鯨の尻尾にロープをかけ、滑車で引き上げる。
鯨は船の幅より長いので、このような仕掛けを用いる。
僕 何日くらい行って来たんですか。
谷 2週間くらいかな。 (2002年5月末~6月)
僕 航海の期間は?
谷 1週間くらい。
僕 ほう。・・・北極海で。
谷 そういうことですね。
でも沿岸捕鯨ですから、
そんなに沖まで行くわけじゃないんですよ。
ここは、ホエール・ウォッチングもしているんですよ。
ホエール・ウォッチングは、1日で行って帰ってくるわけですから、
そんなに遠くまでいくわけじゃないんですね。
まあ、そういうところまで鯨が回遊しているというわけですね。
谷 昔の漁師の家を民宿にしているんですね。
だから家族で行っても、泊れるわけですね。
僕 鯨は、ここで解体するの?
谷 いや、鯨は船の上で解体するんですよ。
たとえばコレが船とするじゃないですか。
鯨は大きいからね。このように載せるんですよ。
僕 ふ~ん。・・・十字架みたいに。
谷 そう。
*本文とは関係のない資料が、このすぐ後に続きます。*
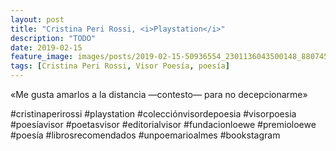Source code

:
 ```yaml
---
layout: post
title: "Cristina Peri Rossi, <i>Playstation</i>"
description: "TODO"
date: 2019-02-15
feature_image: images/posts/2019-02-15-50936554_2301136043500148_8807452573162663094_n_18033702421003842.jpg
tags: [Cristina Peri Rossi, Visor Poesía, poesía]
---
```


«Me gusta amarlos a la distancia —contesto— para no decepcionarme»
<!--more-->

#cristinaperirossi #playstation #colecciónvisordepoesia #visorpoesia #poesíavisor #poetasvisor #editorialvisor #fundacionloewe #premioloewe #poesía #librosrecomendados #unpoemarioalmes #bookstagram


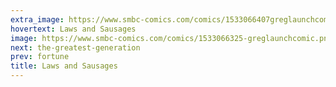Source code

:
 ```yaml
---
extra_image: https://www.smbc-comics.com/comics/1533066407greglaunchcomicafter.png
hovertext: Laws and Sausages
image: https://www.smbc-comics.com/comics/1533066325-greglaunchcomic.png
next: the-greatest-generation
prev: fortune
title: Laws and Sausages
---
```

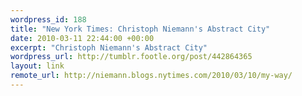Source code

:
 ```yaml
--- 
wordpress_id: 188
title: "New York Times: Christoph Niemann's Abstract City"
date: 2010-03-11 22:44:00 +00:00
excerpt: "Christoph Niemann's Abstract City"
wordpress_url: http://tumblr.footle.org/post/442864365
layout: link
remote_url: http://niemann.blogs.nytimes.com/2010/03/10/my-way/
---
```

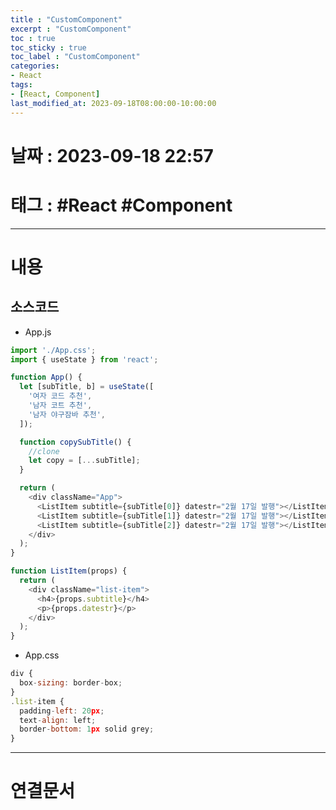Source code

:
 ```yaml
---
title : "CustomComponent"
excerpt : "CustomComponent"
toc : true
toc_sticky : true
toc_label : "CustomComponent"
categories:
- React
tags:
- [React, Component]
last_modified_at: 2023-09-18T08:00:00-10:00:00
---
```


# 날짜 : 2023-09-18 22:57

# 태그 : #React #Component
---

# 내용

## 소스코드
- App.js

```javascript
import './App.css';
import { useState } from 'react';

function App() {
  let [subTitle, b] = useState([
    '여자 코드 추천',
    '남자 코트 추천',
    '남자 야구잠바 추천',
  ]);

  function copySubTitle() {
    //clone
    let copy = [...subTitle];
  }

  return (
    <div className="App">
      <ListItem subtitle={subTitle[0]} datestr="2월 17일 발행"></ListItem>
      <ListItem subtitle={subTitle[1]} datestr="2월 17일 발행"></ListItem>
      <ListItem subtitle={subTitle[2]} datestr="2월 17일 발행"></ListItem>
    </div>
  );
}

function ListItem(props) {
  return (
    <div className="list-item">
      <h4>{props.subtitle}</h4>
      <p>{props.datestr}</p>
    </div>
  );
}
```
* App.css

```javascript
div {
  box-sizing: border-box;
}
.list-item {
  padding-left: 20px;
  text-align: left;
  border-bottom: 1px solid grey;
}
```

---

# 연결문서


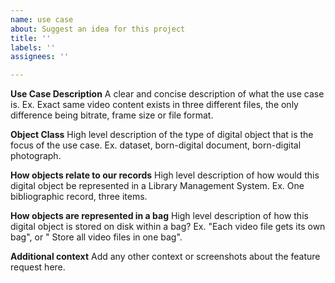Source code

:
 ```yaml
---
name: use case
about: Suggest an idea for this project
title: ''
labels: ''
assignees: ''

---
```


**Use Case Description**
A clear and concise description of what the use case is. Ex. Exact same video content exists in three different files, the only difference being bitrate, frame size or file format. 

**Object Class**
High level description of the type of digital object that is the focus of the use case. Ex. dataset, born-digital document, born-digital photograph.

**How objects relate to our records**
High level description of how would this digital object be represented in a Library Management System. Ex. One bibliographic record, three items.

**How objects are represented in a bag**
High level description of how this digital object is stored on disk within a bag? Ex. "Each video file gets its own bag", or " Store all video files in one bag".

**Additional context**
Add any other context or screenshots about the feature request here.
それで、こちらが頭でこちらが尻尾とするでしょ。
真ん中だけの肉を切り取ってですね、
頭と尻尾は捨ててしまうんですよ。
で、5、6mですけども、船の幅というのは4mくらいしかないから、
やっぱり頭と尻尾が出るわけですよ。
だから、ここで、このぐらいの大きなブロックに切り分けるんですよ。
で、氷につめるわけです。
だから冷凍じゃなくして、氷詰めですね。
僕 ほ~。 船の長さはどのくらいあるの?
谷 船の長さはどうのぐらいかなぁ。
60フィートだから、20mぐらいじゃないですか。
僕 あっ、そう。 何人乗りなの?
谷 普通は4人くらいです。
だいたい家族とか親戚とかでやっているんです。
鯨をとるときは、国の獣医が乗ってくるんです。
で、鯨があまり苦しまないように、
獣医がチェックしたりするわけです。
僕 ふ~ん。
で、1回漁に出ると、何頭くらい獲るの?
谷 だから、3、4頭分くらいですね。
ノルウェーの年間の獲れる量が決まってるんですよ。
それがねぇ、400頭くらい。
5月の末から6月にかけて獲れるだけですから。

〔写真説明〕 レイネ
急峻な山が海岸まで迫り、フィヨルド独特の景色を見せている。

〔写真説明〕 泊った部屋
平均的な間取りはリビング(キッチン付き)に2部屋(ベッドルーム)
家族旅行、少人数の旅行に向いている。